2. Is it possible to reintroduce Bock Bock to the flock without serious consequences? For the moment he seems completely happy to hang out on the porch and eat the apple slices my wife gives him. He doesn't even crow - probably for fear of the other roosters showing up and stopping him permanently. The biggest problem is that he does what chickens do best - poop. 

3. If he can't be reintroduced can I teach him to only poop in the yard?

4. One of the other three roosters is really aggressive. The first hen off the roost every morning gets an unwelcome surprise from him as do the second and third hens and as many others as he can keep in the hen house. His stamina is kind of impressive, but the hens don't like it much. Every once in a while he takes a break from cavorting with the hens to put a beat down on one of the other roosters. Should I remove him from the flock or would one of the other roosters take his place as Dexter T. Studdly and do the same thing? 

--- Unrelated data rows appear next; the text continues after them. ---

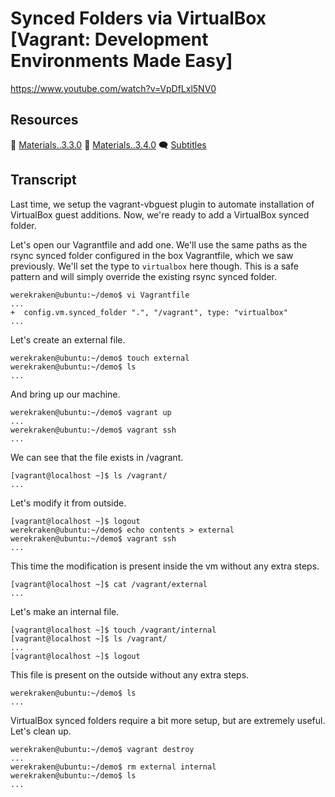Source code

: # Synced Folders via VirtualBox [Vagrant: Development Environments Made Easy]

https://www.youtube.com/watch?v=VpDfLxl5NV0

## Resources

🧱 [Materials..3.3.0](../03.More.03..VirtualBox.Guest.Additions/Materials..3.3.0)
🧱 [Materials..3.4.0](../03.More.04..Synced.Folders.via.VirtualBox/Materials..3.4.0)
🗨 [Subtitles](subtitles.srt)

## Transcript

Last time, we setup the vagrant-vbguest plugin to automate installation of VirtualBox guest additions. Now, we're ready to add a VirtualBox synced folder.

Let's open our Vagrantfile and add one. We'll use the same paths as the rsync synced folder configured in the box Vagrantfile, which we saw previously. We'll set the type to `virtualbox` here though. This is a safe pattern and will simply override the existing rsync synced folder.
```
werekraken@ubuntu:~/demo$ vi Vagrantfile
...
+  config.vm.synced_folder ".", "/vagrant", type: "virtualbox"
...
```
Let's create an external file.
```
werekraken@ubuntu:~/demo$ touch external
werekraken@ubuntu:~/demo$ ls
...
```
And bring up our machine.
```
werekraken@ubuntu:~/demo$ vagrant up
...
werekraken@ubuntu:~/demo$ vagrant ssh
...
```
We can see that the file exists in /vagrant.
```
[vagrant@localhost ~]$ ls /vagrant/
...
```
Let's modify it from outside.
```
[vagrant@localhost ~]$ logout
werekraken@ubuntu:~/demo$ echo contents > external 
werekraken@ubuntu:~/demo$ vagrant ssh
...
```
This time the modification is present inside the vm without any extra steps.
```
[vagrant@localhost ~]$ cat /vagrant/external 
...
```
Let's make an internal file.
```
[vagrant@localhost ~]$ touch /vagrant/internal
[vagrant@localhost ~]$ ls /vagrant/
...
[vagrant@localhost ~]$ logout
```
This file is present on the outside without any extra steps.
```
werekraken@ubuntu:~/demo$ ls
...
```
VirtualBox synced folders require a bit more setup, but are extremely useful. Let's clean up.
```
werekraken@ubuntu:~/demo$ vagrant destroy
...
werekraken@ubuntu:~/demo$ rm external internal
werekraken@ubuntu:~/demo$ ls
...
```
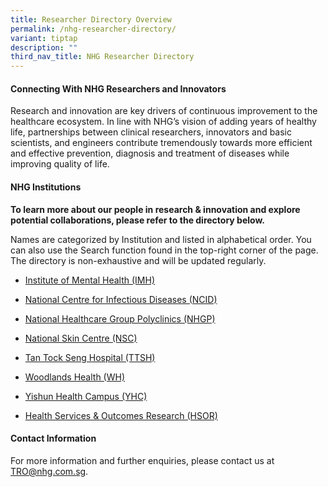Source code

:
 ```yaml
---
title: Researcher Directory Overview
permalink: /nhg-researcher-directory/
variant: tiptap
description: ""
third_nav_title: NHG Researcher Directory
---
```

<h4><strong>Connecting With NHG Researchers&nbsp;and Innovators</strong></h4>
<p>Research and innovation are key drivers of continuous improvement to the
healthcare ecosystem. In line with NHG’s vision of adding years of healthy
life, partnerships between clinical researchers, innovators&nbsp;and basic
scientists, and engineers contribute tremendously towards more efficient
and effective prevention, diagnosis and treatment of diseases while improving
quality of life.&nbsp;</p>
<p></p>
<h4><strong>NHG Institutions</strong></h4>
<p><strong>To learn more about our people in research&nbsp;&amp; innovation and explore potential collaborations, please refer to the directory below.</strong>
</p>
<p>Names are categorized by Institution and listed in alphabetical order.&nbsp;You
can also use the Search function found in the top-right corner of the page.
The directory is non-exhaustive and will be updated regularly.</p>
<p></p>
<ul data-tight="true" class="tight">
<li>
<p><a href="/directory-imh/" rel="noopener nofollow" target="_blank">Institute of Mental Health (IMH)</a>
</p>
</li>
<li>
<p><a href="/directory-ncid/" rel="noopener nofollow" target="_blank">National Centre for Infectious Diseases (NCID)</a>
</p>
</li>
<li>
<p><a href="/directory-nhgp/" rel="noopener nofollow" target="_blank">National Healthcare Group Polyclinics (NHGP)</a>
</p>
</li>
<li>
<p><a href="/directory-nsc/" rel="noopener nofollow" target="_blank">National Skin Centre (NSC)</a>
</p>
</li>
<li>
<p><a href="/directory-ttsh/" rel="noopener nofollow" target="_blank">Tan Tock Seng Hospital (TTSH)</a>
</p>
</li>
<li>
<p><a href="/directory-wh/" rel="noopener nofollow" target="_blank">Woodlands Health (WH)</a>
</p>
</li>
<li>
<p><a href="/directory-yhc/" rel="noopener nofollow" target="_blank">Yishun Health Campus (YHC)</a>
</p>
</li>
<li>
<p><a href="/directory-hsor/" rel="noopener nofollow" target="_blank">Health Services &amp; Outcomes Research (HSOR)</a>
</p>
</li>
</ul>
<p></p>
<h4><strong>Contact&nbsp;Information</strong></h4>
<p>For more information and further enquiries, please contact us at <a href="mailto:TRO@nhg.com.sg" rel="noopener noreferrer nofollow" target="_blank"><u>TRO@nhg.com.sg</u></a>.</p>
<p></p>
<p></p>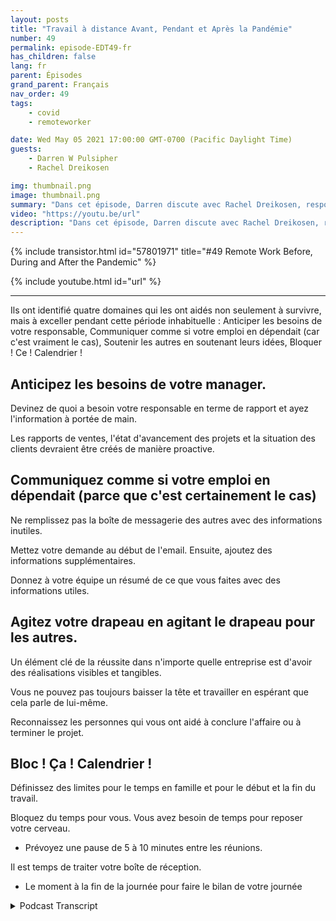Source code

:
 ```yaml
---
layout: posts
title: "Travail à distance Avant, Pendant et Après la Pandémie"
number: 49
permalink: episode-EDT49-fr
has_children: false
lang: fr
parent: Épisodes
grand_parent: Français
nav_order: 49
tags:
    - covid
    - remoteworker

date: Wed May 05 2021 17:00:00 GMT-0700 (Pacific Daylight Time)
guests:
    - Darren W Pulsipher
    - Rachel Dreikosen

img: thumbnail.png
image: thumbnail.png
summary: "Dans cet épisode, Darren discute avec Rachel Dreikosen, responsable du développement des affaires dans le secteur public chez Intel, de l'impact de COVID-19 sur son équilibre vie professionnelle-vie personnelle et de la raison pour laquelle elle a commencé un blog pour aider d'autres professionnelles de vente technique."
video: "https://youtu.be/url"
description: "Dans cet épisode, Darren discute avec Rachel Dreikosen, responsable du développement des affaires dans le secteur public chez Intel, de l'impact de COVID-19 sur son équilibre vie professionnelle-vie personnelle et de la raison pour laquelle elle a commencé un blog pour aider d'autres professionnelles de vente technique."
---
```


<div>
{% include transistor.html id="57801971" title="#49 Remote Work Before, During and After the Pandemic" %}

{% include youtube.html id="url" %}
</div>

---

Ils ont identifié quatre domaines qui les ont aidés non seulement à survivre, mais à exceller pendant cette période inhabituelle : Anticiper les besoins de votre responsable, Communiquer comme si votre emploi en dépendait (car c'est vraiment le cas), Soutenir les autres en soutenant leurs idées, Bloquer ! Ce ! Calendrier !

## Anticipez les besoins de votre manager.

Devinez de quoi a besoin votre responsable en terme de rapport et ayez l'information à portée de main.

Les rapports de ventes, l'état d'avancement des projets et la situation des clients devraient être créés de manière proactive.

## Communiquez comme si votre emploi en dépendait (parce que c'est certainement le cas)

Ne remplissez pas la boîte de messagerie des autres avec des informations inutiles.

Mettez votre demande au début de l'email. Ensuite, ajoutez des informations supplémentaires.

Donnez à votre équipe un résumé de ce que vous faites avec des informations utiles.

## Agitez votre drapeau en agitant le drapeau pour les autres.

Un élément clé de la réussite dans n'importe quelle entreprise est d'avoir des réalisations visibles et tangibles.

Vous ne pouvez pas toujours baisser la tête et travailler en espérant que cela parle de lui-même.

Reconnaissez les personnes qui vous ont aidé à conclure l'affaire ou à terminer le projet.

## Bloc ! Ça ! Calendrier !

Définissez des limites pour le temps en famille et pour le début et la fin du travail.

Bloquez du temps pour vous. Vous avez besoin de temps pour reposer votre cerveau.

* Prévoyez une pause de 5 à 10 minutes entre les réunions.

Il est temps de traiter votre boîte de réception.

* Le moment à la fin de la journée pour faire le bilan de votre journée



<details>
<summary> Podcast Transcript </summary>

<p></p>

</details>
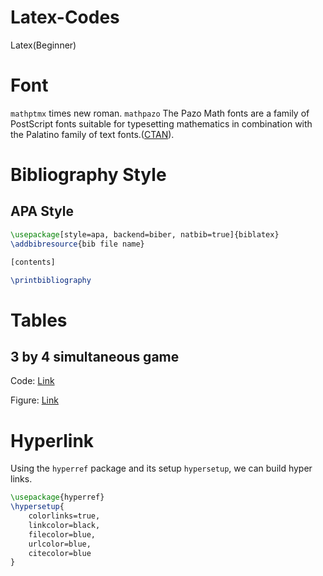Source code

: # Latex-Codes
Latex(Beginner)

# Font #

`mathptmx` times new roman.
`mathpazo` The Pazo Math fonts are a family of PostScript fonts suitable for typesetting mathematics in combination with the Palatino family of text fonts.([CTAN](https://ctan.org/pkg/mathpazo?lang=en)).

# Bibliography Style #

## APA Style
```Latex
\usepackage[style=apa, backend=biber, natbib=true]{biblatex}
\addbibresource{bib file name}

[contents]

\printbibliography
```

# Tables #

## 3 by 4 simultaneous game

Code: [Link](./Simultaneous_Game_Tables.tex)

Figure: [Link](./3by4gametable.png)


# Hyperlink #

Using the `hyperref` package and its setup `hypersetup`, we can build hyper links.

```Latex
\usepackage{hyperref}
\hypersetup{
	colorlinks=true,
	linkcolor=black,
	filecolor=blue,      
	urlcolor=blue,
	citecolor=blue
}
```
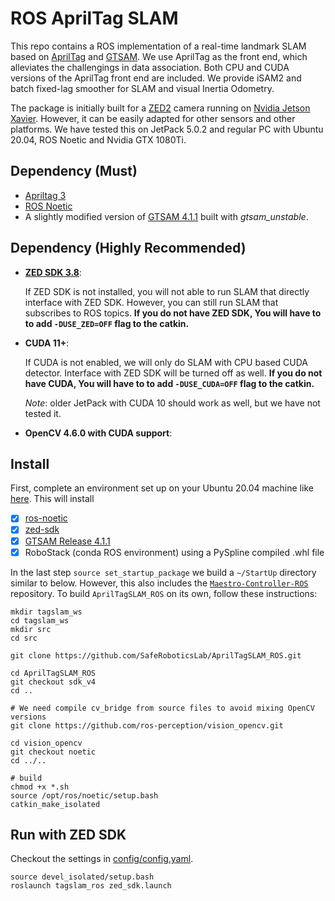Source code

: 
# ROS AprilTag SLAM

This repo contains a ROS implementation of a real-time landmark SLAM based on [AprilTag](https://github.com/AprilRobotics/apriltag) and [GTSAM](https://gtsam.org/). We use AprilTag as the front end, which alleviates the challengings in data association. Both CPU and CUDA versions of the AprilTag front end are included. We provide iSAM2 and batch fixed-lag smoother for SLAM and visual Inertia Odometry.

The package is initially built for a [ZED2](https://www.stereolabs.com/zed-2/) camera running on [Nvidia Jetson Xavier](https://www.nvidia.com/en-us/autonomous-machines/embedded-systems/jetson-xavier-nx/). However, it can be easily adapted for other sensors and other platforms. We have tested this on JetPack 5.0.2 and regular PC with Ubuntu 20.04, ROS Noetic and Nvidia GTX 1080Ti.

## Dependency (Must)
* [Apriltag 3](https://github.com/AprilRobotics/apriltag)
* [ROS Noetic](http://wiki.ros.org/noetic)
* A slightly modified version of [GTSAM 4.1.1](https://github.com/SafeRoboticsLab/gtsam/tree/release-4.1.1) built with *gtsam_unstable*.
## Dependency (Highly Recommended)

* **[ZED SDK 3.8](https://www.stereolabs.com/developers/release/)**:

    If ZED SDK is not installed, you will not able to run SLAM that directly interface with ZED SDK. However, you can still run SLAM that subscribes to ROS topics. **If you do not have ZED SDK, You will have to to add `-DUSE_ZED=OFF` flag to the catkin.**

* **CUDA 11+**:

    If CUDA is not enabled, we will only do SLAM with CPU based CUDA detector. Interface with ZED SDK will be turned off as well. **If you do not have CUDA, You will have to to add `-DUSE_CUDA=OFF` flag to the catkin.**

    *Note*: older JetPack with CUDA 10 should work as well, but we have not tested it.

* **OpenCV 4.6.0 with CUDA support**:


## Install
First, complete an environment set up on your Ubuntu 20.04 machine like [here](https://github.com/SafeRoboticsLab/PrincetonRaceCar/tree/SP2025/Jetson_Setup). This will install 
- [x] [ros-noetic ](http://wiki.ros.org/noetic/Installation/Ubuntu)
- [x] [zed-sdk](https://www.stereolabs.com/developers/release/)
- [x] [GTSAM Release 4.1.1](https://gtsam.org/build/)
- [x] RoboStack (conda ROS environment) using a PySpline compiled .whl file

In the last step `source set_startup_package` we build a `~/StartUp` directory similar to below. However, this also includes the [`Maestro-Controller-ROS`](https://github.com/SafeRoboticsLab/Maestro-Controller-ROS) repository. To build `AprilTagSLAM_ROS` on
its own, follow these instructions:
<!-- note: may need to include PrincetonRaceCar_msgs -->

```
mkdir tagslam_ws
cd tagslam_ws
mkdir src
cd src

git clone https://github.com/SafeRoboticsLab/AprilTagSLAM_ROS.git 

cd AprilTagSLAM_ROS
git checkout sdk_v4
cd ..

# We need compile cv_bridge from source files to avoid mixing OpenCV versions
git clone https://github.com/ros-perception/vision_opencv.git

cd vision_opencv
git checkout noetic
cd ../..

# build
chmod +x *.sh
source /opt/ros/noetic/setup.bash
catkin_make_isolated
```
 
## Run with ZED SDK
Checkout the settings in [config/config.yaml](config/config.yaml).

```
source devel_isolated/setup.bash
roslaunch tagslam_ros zed_sdk.launch
```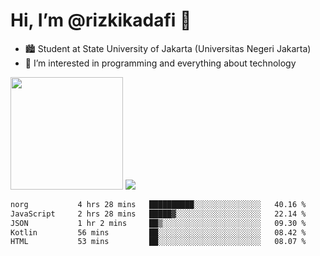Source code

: # Hi, I’m @rizkikadafi 👋
- 🏙 Student at State University of Jakarta (Universitas Negeri Jakarta)
- 👀 I’m interested in programming and everything about technology
<img height="180em" src="https://github-readme-stats.vercel.app/api?username=rizkikadafi&show_icons=true&hide_border=true&&count_private=true&include_all_commits=true" />
<img src="https://github-readme-stats.vercel.app/api/top-langs/?username=rizkikadafi&show_icons=true&hide_border=true&&count_private=true&include_all_commits=true" />

<!--START_SECTION:waka-->

```txt
norg           4 hrs 28 mins   ██████████░░░░░░░░░░░░░░░   40.16 %
JavaScript     2 hrs 28 mins   █████▓░░░░░░░░░░░░░░░░░░░   22.14 %
JSON           1 hr 2 mins     ██▒░░░░░░░░░░░░░░░░░░░░░░   09.30 %
Kotlin         56 mins         ██░░░░░░░░░░░░░░░░░░░░░░░   08.42 %
HTML           53 mins         ██░░░░░░░░░░░░░░░░░░░░░░░   08.07 %
```

<!--END_SECTION:waka-->

<!---
rizkikadafi/rizkikadafi is a ✨ special ✨ repository because its `README.md` (this file) appears on your GitHub profile.
You can click the Preview link to take a look at your changes.
--->
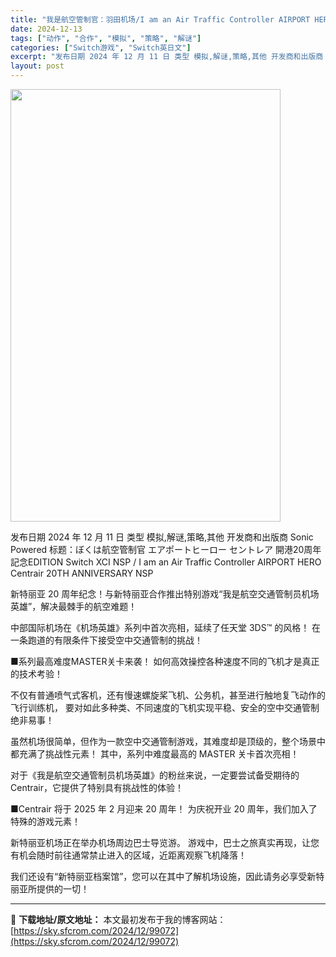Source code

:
 ```yaml
---
title: "我是航空管制官：羽田机场/I am an Air Traffic Controller AIRPORT HERO Centrair 20TH ANNIVERSARY Switch NSP XCI (v1.0.1)英日文"
date: 2024-12-13
tags: ["动作", "合作", "模拟", "策略", "解谜"]
categories: ["Switch游戏", "Switch英日文"]
excerpt: "发布日期 2024 年 12 月 11 日 类型 模拟,解谜,策略,其他 开发商和出版商 Sonic Powered 标题：ぼくは航空管制官 エアポートヒーロー セントレア 開港20周年記念EDITION Switch XCI NSP / I am an Air Traffic Controller&hellip;"
layout: post
---
```


<img class="aligncenter size-full wp-image-99073" src="https://sky.sfcrom.com/wp-content/uploads/2024/12/202412130316376.webp" alt="" width="432" height="692" />

发布日期 2024 年 12 月 11 日
类型 模拟,解谜,策略,其他
开发商和出版商 Sonic Powered
标题：ぼくは航空管制官 エアポートヒーロー セントレア 開港20周年記念EDITION Switch XCI NSP / I am an Air Traffic Controller AIRPORT HERO Centrair 20TH ANNIVERSARY NSP

新特丽亚 20 周年纪念！与新特丽亚合作推出特别游戏“我是航空交通管制员机场英雄”，解决最棘手的航空难题！

中部国际机场在《机场英雄》系列中首次亮相，延续了任天堂 3DS™ 的风格！
在一条跑道的有限条件下接受空中交通管制的挑战！

■系列最高难度MASTER关卡来袭！
如何高效操控各种速度不同的飞机才是真正的技术考验！

不仅有普通喷气式客机，还有慢速螺旋桨飞机、公务机，甚至进行触地复飞动作的飞行训练机，
要对如此多种类、不同速度的飞机实现平稳、安全的空中交通管制绝非易事！

虽然机场很简单，但作为一款空中交通管制游戏，其难度却是顶级的，整个场景中都充满了挑战性元素！
其中，系列中难度最高的 MASTER 关卡首次亮相！

对于《我是航空交通管制员机场英雄》的粉丝来说，一定要尝试备受期待的 Centrair，它提供了特别具有挑战性的体验！

■Centrair 将于 2025 年 2 月迎来 20 周年！
为庆祝开业 20 周年，我们加入了特殊的游戏元素！

新特丽亚机场正在举办机场周边巴士导览游。
游戏中，巴士之旅真实再现，让您有机会随时前往通常禁止进入的区域，近距离观察飞机降落！

我们还设有“新特丽亚档案馆”，您可以在其中了解机场设施，因此请务必享受新特丽亚所提供的一切！

---
📖 **下载地址/原文地址：** 本文最初发布于我的博客网站：[https://sky.sfcrom.com/2024/12/99072](https://sky.sfcrom.com/2024/12/99072)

5. If removing Mr. Studdly is the answer does anyone know how to convince a soft hearted wife that is attached to ALL the chickens that one of them should become chicken pot pie? I suppose he could "mysteriously" disappear one night. I don't have any idea what happened to him. I thought he was there last night when I closed the chicken house, but he wasn't there this morning when I let them out. Maybe the hawk got him. (Said with my most convincing innocent voice - I've had lots of years of practice). 

6. Does anyone have a hawk I can borrow? How bout a fox?

7. If the answer to 1 is no, maybe I can take Studdly for a swim. (Just kidding, I promise that if he has to leave it will be done humanely). 

Tune in next week for the conclusion. If you'd like to help write the ending leave me some advice. 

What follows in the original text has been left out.